Wide experience with IMF-type economic stabilization programs would strongly suggest that no single silver bullet is going to turn around an economy in as difficult a position as that in which Puerto Rico now finds itself. Rather, if the Puerto Rican economy is to get back onto its feet anytime soon, it will need a coordinated and comprehensive economic program involving far reaching action by the Puerto Rican government, the U.S. Congress and Puerto Rico’s creditors.

At a minimum, one would think that one would need an economic program along the following lines. The Puerto Rican government would need to commit itself to serious economic reforms, especially in regard to making the island’s highly rigid labor market more flexible. The U.S. Congress would need to provide immediate financing to restore the island’s damaged infrastructure, while at the same time eliminating the Jones Act, which keeps the island’s shipping costs at uncompetitive high levels, and restoring tax preferences to make the island a more attractive place for U.S. corporate investment. Meanwhile, Puerto Rico’s creditors would need to provide the island with major debt relief.

Given the urgency that Puerto Rico puts in place an economic reconstruction program as soon as possible, it is to be regretted that it is allowing itself to be distracted by a renewed and futile debate on the benefits of statehood. The truth of the matter is that however unfair the lack of representation might be, Puerto Rican statehood is not going to happen for much the same reason that District of Columbia statehood is not going to happen. A Republican controlled Congress and White House are simply not going to give representation to Democratic-leaning territories that would change the political balance on the mainland.

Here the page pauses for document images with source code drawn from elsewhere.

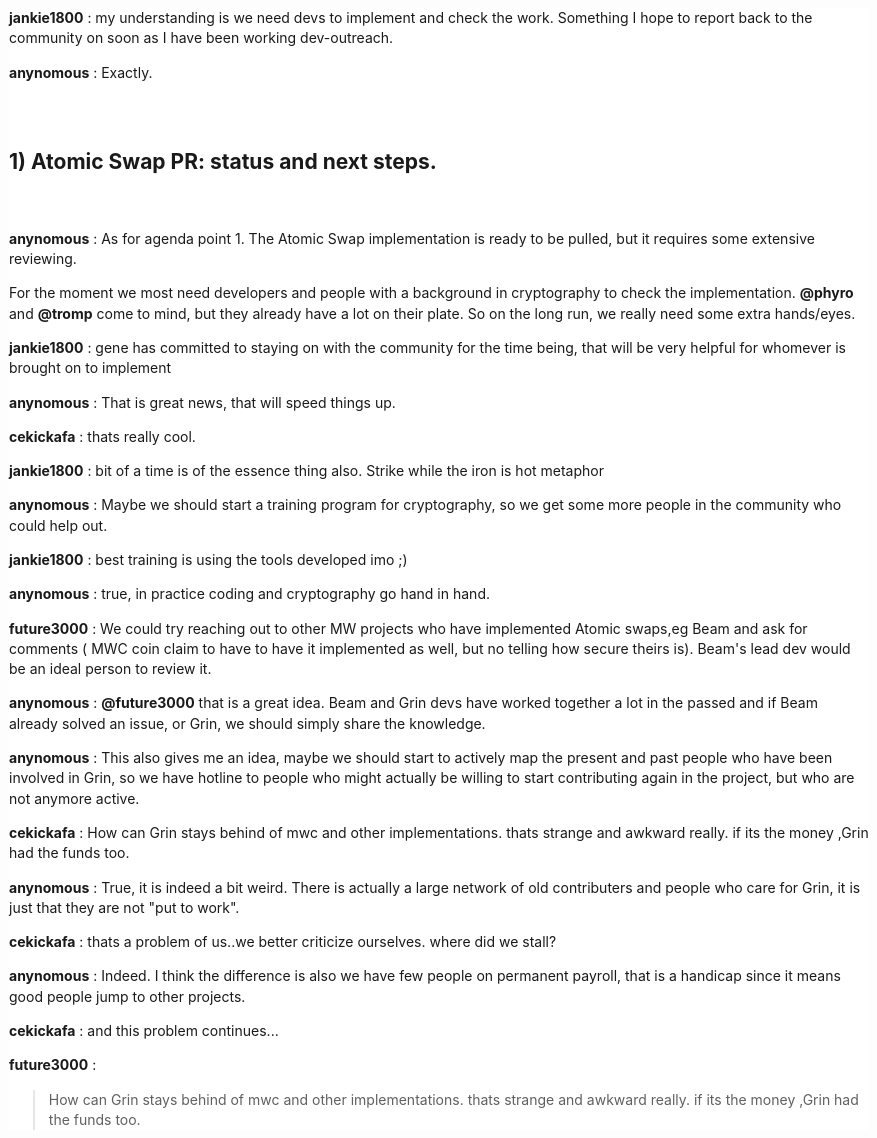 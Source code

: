 __jankie1800__ : my understanding is we need devs to implement and check the work. Something I hope to report back to the community on soon as I have been working dev-outreach.

__anynomous__ : Exactly.

<br/>

## 1) Atomic Swap PR: status and next steps.
<br/>

__anynomous__ : As for agenda point 1. The Atomic Swap implementation is ready to be pulled, but it requires some extensive reviewing.

For the moment we most need developers and people with a background in cryptography to check the implementation. __@phyro__ and __@tromp__ come to mind, but they already have a lot on their plate.
So on the long run, we really need some extra hands/eyes.

__jankie1800__ : gene has committed to staying on with the community for the time being, that will be very helpful for whomever is brought on to implement

__anynomous__ : That is great news, that will speed things up.

__cekickafa__ : thats really cool.

__jankie1800__ : bit of a time is of the essence thing also. Strike while the iron is hot metaphor

__anynomous__ : Maybe we should start a training program for cryptography, so we get some more people in the community who could help out.

__jankie1800__ : best training is using the tools developed imo ;)

__anynomous__ : true, in practice coding and cryptography go hand in hand.

__future3000__ : We could try reaching out to other MW projects who have implemented Atomic swaps,eg Beam and ask for comments ( MWC coin claim to have to have it implemented as well, but no telling how secure theirs is).  Beam's lead dev would be an ideal person to review it.

__anynomous__ : __@future3000__ that is a great idea. Beam and Grin devs have worked together a lot in the passed and if Beam already solved an issue, or Grin, we should simply share the knowledge.

__anynomous__ : This also gives me an idea, maybe we should start to actively map the present and past people who have been involved in Grin, so we have hotline to people who might actually be willing to start contributing again in the project, but who are not anymore active.

__cekickafa__ : How can Grin stays behind of mwc and other implementations. thats strange and awkward really. if its the money ,Grin had the funds too.

__anynomous__ : True, it is indeed a bit weird. There is actually a large network of old contributers and people who care for Grin, it is just that they are not "put to work".

__cekickafa__ : thats a problem of us..we better criticize ourselves. where did we stall?

__anynomous__ : Indeed. I think the difference is also we have few people on permanent payroll, that is a handicap since it means good people jump to other projects.

__cekickafa__ : and this problem continues...

__future3000__ :
> How can Grin stays behind of mwc and other implementations. thats strange and awkward really. if its the money ,Grin had the funds too.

It is also far from clear whether statehood would confer meaningful economic benefits to the island over its present status as a territory. One would think that with the threat of massive migration to the mainland, Puerto Rico could extract as much economic support from the Congress as a territory than it would be able to do as a state.

It would also seem that Puerto Rico would have much to lose in terms of restructuring its debt since U.S. states do not enjoy bankruptcy protection. Presumably as a state Puerto Rico, too, would lose its ability to restructure its debt in an orderly manner and under a court-supervised process as it now can do in terms of the 2016 Promesa Act.

It would seem to be no exaggeration to say that the Puerto Rican economy now finds itself close to the point of no return, for which reason it has to be hoped that the Puerto Rican government does not waste time and political capital on issues that might shift the focus from the urgent need to build consensus for a comprehensive economic reconstruction program.

Desmond Lachman is a resident fellow at the American Enterprise Institute. He was formerly a deputy director in the International Monetary Fund’s Policy Development and Review Department and the chief emerging market economic strategist at Salomon Smith Barney. He wrote this for InsideSources.com.